After Yoshani returned the bicycle to the shed and joined them, Danyal looked at Lee. “Well. Shall we return to the Shamans’ compound and discuss this with our Guide?”
“Yes, I think we should,” Lee replied. “And if Jeb is able to come to Vision, I’d like him to take a look at these buildings. He can tell us what will have to be done and how to get started.”
They stepped onto the island and returned to the Shamans’ compound. The rest of the afternoon was spent talking—describing the place they had found to the Shaman Council. Jasper would have opposed creating such a place, but the man was noticeably absent. Glorianna, Sebastian, and Michael asked a lot of questions for which he had no answers, but Danyal heard no opposition to the idea itself. And Lee joined in, countering their questions with questions of his own, making it clear that as a group they were used to hashing out physical boundaries that could turn fluid with a wish. By the time they were done, they had a crude map of the buildings and some thoughts about the land that would be part of the property.
We’re going to do this, Danyal thought. We’re going to do this, and whether we succeed or fail, the city will change because of it.
When they separated to wash up for the evening meal, Glorianna signaled for him to linger.
“Funny thing about landscapes,” she said when they were the only ones left. “Sometimes you cross a bridge and end up in a place unlike anything you’d seen before. New life. Fresh start. Can’t mistake the signs. But sometimes you cross a bridge and the world around you looks exactly the same. Except it isn’t. Same place, but a different landscape. New life. Fresh start. But it’s easy to miss the signs, easy to think you’re still where you were.”

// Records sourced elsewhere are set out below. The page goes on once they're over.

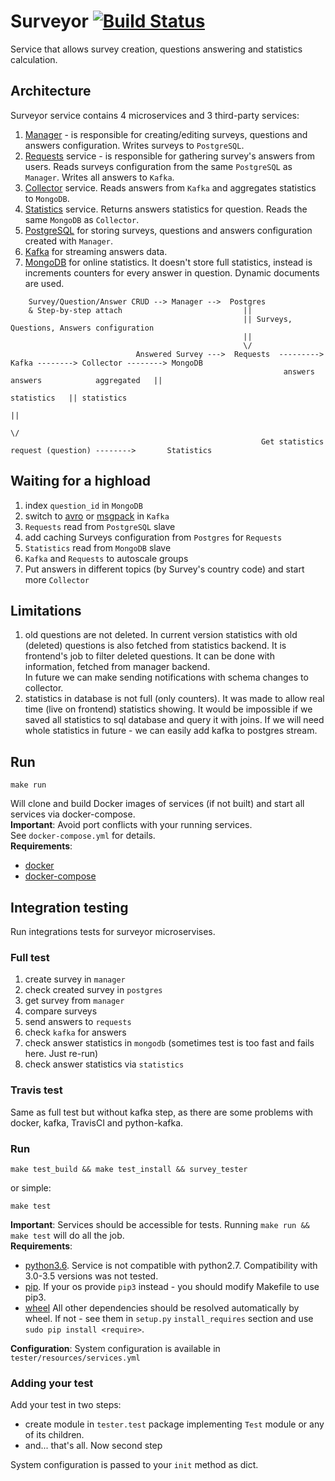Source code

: # Surveyor [![Build Status](https://travis-ci.org/comtihon/surveyor.svg?branch=master)](https://travis-ci.org/comtihon/surveyor)
Service that allows survey creation, questions answering and statistics calculation.  
## Architecture
Surveyor service contains 4 microservices and 3 third-party services:
1. [Manager](https://github.com/comtihon/survey_manager) - is responsible for creating/editing surveys, questions and 
answers configuration. Writes surveys to `PostgreSQL`.
2. [Requests](https://github.com/comtihon/survey_requests) service - is responsible for gathering survey's answers from
users. Reads surveys configuration from the same `PostgreSQL` as `Manager`. Writes all answers to `Kafka`.
3. [Collector](https://github.com/comtihon/survey_collector) service. Reads answers from `Kafka` and aggregates statistics
to `MongoDB`.
4. [Statistics](https://github.com/comtihon/survey_statistics) service. Returns answers statistics for question. Reads
the same `MongoDB` as `Collector`.
5. [PostgreSQL](https://www.postgresql.org) for storing surveys, questions and answers configuration created with 
`Manager`.
6. [Kafka](https://kafka.apache.org/) for streaming answers data.
7. [MongoDB](https://www.mongodb.com/) for online statistics. It doesn't store full statistics, instead is increments 
counters for every answer in question. Dynamic documents are used.

```
    Survey/Question/Answer CRUD --> Manager -->  Postgres
    & Step-by-step attach                           ||
                                                    || Surveys, Questions, Answers configuration
                                                    ||
                                                    \/
                            Answered Survey --->  Requests  ---------> Kafka --------> Collector --------> MongoDB
                                                             answers          answers            aggregated   ||
                                                                                                 statistics   || statistics
                                                                                                              ||
                                                                                                              \/
                                                        Get statistics request (question) -------->       Statistics
```
## Waiting for a highload
1. index `question_id` in `MongoDB`
2. switch to [avro](https://avro.apache.org/) or [msgpack](http://msgpack.org/index.html) in `Kafka`
3. `Requests` read from `PostgreSQL` slave
4. add caching Surveys configuration from `Postgres` for `Requests`
5. `Statistics` read from `MongoDB` slave
6. `Kafka` and `Requests` to autoscale groups
7. Put answers in different topics (by Survey's country code) and start more `Collector`

## Limitations
1. old questions are not deleted.
In current version statistics with old (deleted) questions is also fetched from statistics backend. 
It is frontend's job to filter deleted questions. It can be done with information, fetched from manager backend.  
In future we can make sending notifications with schema changes to collector.
2. statistics in database is not full (only counters).
It was made to allow real time (live on frontend) statistics showing. It would be impossible if we saved all statistics 
to sql database and query it with joins. If we will need whole statistics in future - we can easily add kafka to 
postgres stream.

## Run

    make run
Will clone and build Docker images of services (if not built) and start all services via docker-compose.   
__Important__: Avoid port conflicts with your running services.  
See `docker-compose.yml` for details.  
__Requirements__:  
* [docker](https://www.docker.com/)
* [docker-compose](https://docs.docker.com/compose/)

## Integration testing
Run integrations tests for surveyor microservises.
### Full test
1. create survey in `manager`
2. check created survey in `postgres`
3. get survey from `manager`
4. compare surveys
5. send answers to `requests`
6. check `kafka` for answers
7. check answer statistics in `mongodb` (sometimes test is too fast and fails here. Just re-run)
8. check answer statistics via `statistics`
### Travis test
Same as full test but without kafka step, as there are some problems with docker, kafka, TravisCI and python-kafka.
### Run

    make test_build && make test_install && survey_tester
or simple:

    make test
__Important__: Services should be accessible for tests. Running `make run && make test` will do all the job.   
__Requirements__:
* [python3.6](https://www.python.org/downloads/release/python-360/). Service is not compatible with python2.7. 
Compatibility with 3.0-3.5 versions was not tested.
* [pip](https://pypi.python.org/pypi/pip). If your os provide `pip3` instead - you should modify Makefile to use pip3.
* [wheel](https://pypi.python.org/pypi/wheel)
All other dependencies should be resolved automatically by wheel. 
If not - see them in `setup.py` `install_requires` section and use `sudo pip install <require>`.

__Configuration__:
System configuration is available in `tester/resources/services.yml`

### Adding your test
Add your test in two steps:
 * create module in `tester.test` package implementing `Test` module or any of its children.
 * and... that's all. Now second step  

System configuration is passed to your `init` method as dict.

“Did I miss the signs?” he asked.
She smiled. “No. You didn’t miss the signs.” She pressed her hand against his chest, over his heart. “But when you destroyed the wizards and Dark Guide the way you did, you altered your landscapes more than you intended, Danyal. So every day for the rest of your life, you will have to choose whether you heed the lure of the Dark or stand in the Light. Every single day.”
“Every single day,” he repeated.
As she lifted her hand and walked away, it occurred to him that the woman who was Guide to the World might not leave her brother’s future to chance. “Did you and Ephemera already find that place before Lee and I started looking?”
Her laughter floating back to him was her only answer.